Queste furono le parole dure che disse direttamente al Duce, aveva capito la deriva bigotta e reazioanaria del Paritto subito dopo la Marcia Su Roma.
Agli occhi di tutti furono, comunque, l’ostilità verso i nazionalisti (che egli si ostina ad ammettere ai fasci non “in massa”, ma solo “uno per uno”, dopo un esame di tutto il loro precedente curriculum politico) e l’intransigenza nella difesa dei contenuti sindacalisti e proletari a farlo allontanare dal movimento, il PNF (soprattutto i Patti Lateranensi) non era quello che fu a San Sepolcro.
Mussolini lo utilizzò come "uomo immagine", data la sua evidente popolarità, ma voleva toglierlo da Napoli per il troppo consenso acquisito, ritenendolo una minaccia per il neonato regime.
Fiutando la trappole, Padovani si dimette da tutte le cariche del Partito; torna a Napoli, accolto da manifestazioni di giubilo dei suoi seguaci, e rilascia dichiarazioni nelle quali manifesta il proposito di “riacquistare il diritto di parlare a fronte alta per la salvezza del Partito e per affrontare quanti poco degnamente circondano il duce magnifico".
Infatti è oggettivo che 1923 decise di abbandonare tutte le cariche ed i ruoli politici che ricopriva per la deriva reazionaria e bigotta che aveva acquisito il fascismo dopo aver tradito tutti i suoi ideali rivoluzionari ed aver instaurato una delle peggiori dittature mai avvenute nel corso della storia italiana (al contrario dei lobotomizzati di Casapound che continuano, al giorno d'oggi, a rivendicare la sua figura come legata alla politica mussoliniana, un consiglio: imparate a leggere e scrivere, poi aprite qualche libro, ndr).
Una volta preso atto delle sue decisioni di allontanarsi, la Giunta Esecutiva del PNF, respinge le sue dimissioni e lo espelle per grave ostinata indisciplina.
È, quello dell’indisciplina, il rischio più forte che corre l’ancora fragile Governo fascista, e vi farà riferimento lo stesso Mussolini, con un telegramma al Direttorio nazionale provvisorio del PNF che, il 22 ottobre del 23, all’approssimarsi dell’anniversario della Marcia, sta valutando una serie di posizioni di “dissidenti”, ai fini di favorirne la riammissione al Partito.
Mussolini la mette sul personale, ed ha ragione: Padovani è già stato, nel ’22, uno dei pochi capi squadristi a sostenere le sue ragioni, al momento del “patto di pacificazione”, ri-integrandolo provvisoriamente nei ranghi del partito.
Una volta giunta a lui tale decisione, comunque Padovani decise però di dimettersi definitivamente ma le sue dimissioni non passarono però inosservate, infatti in Campania si susseguirono un gran numero di dimissioni dal partito fascista, dimissioni date sia da membri di rilievo del partito che da semplici iscritti, tutti strettamente legati alla sua interpretazione socialista e libertaria del Fascismo (legata all'esperienza della Reggenza Del Carnaro e del San Sepolcrismo).
L'eredità che ci lascia Padovani
La storiografia di destra, afferma che davanti a queste dimissioni lo stesso Padovani decise di ordinare personalmente ai “suoi uomini” di rientrare nel partito, ma in realtà non fu affatto così.
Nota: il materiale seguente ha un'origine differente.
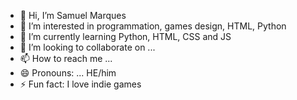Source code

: - 👋 Hi, I’m Samuel Marques
- 👀 I’m interested in programmation, games design, HTML, Python
- 🌱 I’m currently learning Python, HTML, CSS and JS
- 💞️ I’m looking to collaborate on ...
- 📫 How to reach me ...
- 😄 Pronouns: ... HE/him
- ⚡ Fun fact: I love indie games

<!---
Sam02marques/Sam02marques is a ✨ special ✨ repository because its `README.md` (this file) appears on your GitHub profile.
You can click the Preview link to take a look at your changes.
--->
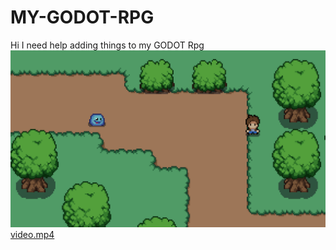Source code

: # MY-GODOT-RPG
Hi I need help adding things to my GODOT Rpg
![Screenshot](screenshot.png)
[video.mp4](https://user-images.githubusercontent.com/...)
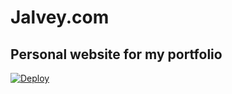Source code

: # Jalvey.com
## Personal website for my portfolio


<a href="https://heroku.com/deploy">
  <img src="https://www.herokucdn.com/deploy/button.svg" alt="Deploy">
</a>
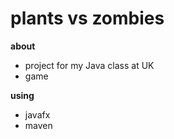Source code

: # plants vs zombies

**about**
- project for my Java class at UK
- game

**using**
- javafx
- maven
Padovani decise di abbandonare il Partito perché legato ad una politica reazionaria e borghese aliena alla sua concezione di Sindacalismo Rivoluzionario. La sua simpatia per Mussolini, fu solo "umana" e non politica.
Per pacificare le tensioni dovute al repentino calo di popolarità del partito a Napoli, vi fu un acquisto del consenso, utilizzando la sua figura e le sue politiche per attirare a sé nuovi e vecchi sostenitori.
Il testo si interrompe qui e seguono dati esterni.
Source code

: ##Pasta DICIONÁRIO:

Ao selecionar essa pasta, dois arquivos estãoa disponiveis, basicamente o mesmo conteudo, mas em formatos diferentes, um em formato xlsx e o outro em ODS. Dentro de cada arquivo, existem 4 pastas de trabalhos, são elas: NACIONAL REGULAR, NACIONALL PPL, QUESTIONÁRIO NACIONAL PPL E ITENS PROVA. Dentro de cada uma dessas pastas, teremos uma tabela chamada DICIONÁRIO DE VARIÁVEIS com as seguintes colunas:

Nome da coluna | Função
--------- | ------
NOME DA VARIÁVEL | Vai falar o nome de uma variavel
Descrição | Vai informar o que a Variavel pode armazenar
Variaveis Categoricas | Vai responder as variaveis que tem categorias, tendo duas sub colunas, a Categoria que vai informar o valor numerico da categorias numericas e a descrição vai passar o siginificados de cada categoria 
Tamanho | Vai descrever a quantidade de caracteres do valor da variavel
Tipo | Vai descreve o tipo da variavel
Questa campagna servì per non indebolire la figura del fascismo nei confronti di uno dei massimi teorici del sindacalismo rivoluzionario, anche per combattere l'ascesa di tantissimi movimenti antifascisti clandestini che poi avrebbero messo radici nella citta partenopea fino ad farla diventare una delle città più "rosse" d'Italia del dopoguerra.
Nonostante non fosse più un personaggio di spicco del partito, fu utilizzato (ancora una volta) da "uomo immagine" a tal punto che restò a lungo un punto di riferimento del sindacalismo rivoluzionario napoletano e fu oggetto di numerose attestazioni di stima da parte di fedeli e simpatizzanti.
Proprio in una di queste dimostrazioni di stima ed affetto ,il giorno del suo onomastico, intento a salutare una folla di simpatizzanti venuti a rendergli omaggio , morì insieme ad altre otto persone a seguito del crollo accidentale del balcone della sua dimora da cui era affacciato.
Questa sfortunata sorte che spettò a Padovani fu oggetto di mistero e di sospetti di complotto voluto ed attuato dai vertici del partito fascista, tesi però del tutto infondata . I funerali furono davvero imponenti e vi parteciparono migliaia di persone, a prescindere dalla loro ideologia o dal loro ruolo politico, siccome era stimato all'unanimità dal popolo napoletano.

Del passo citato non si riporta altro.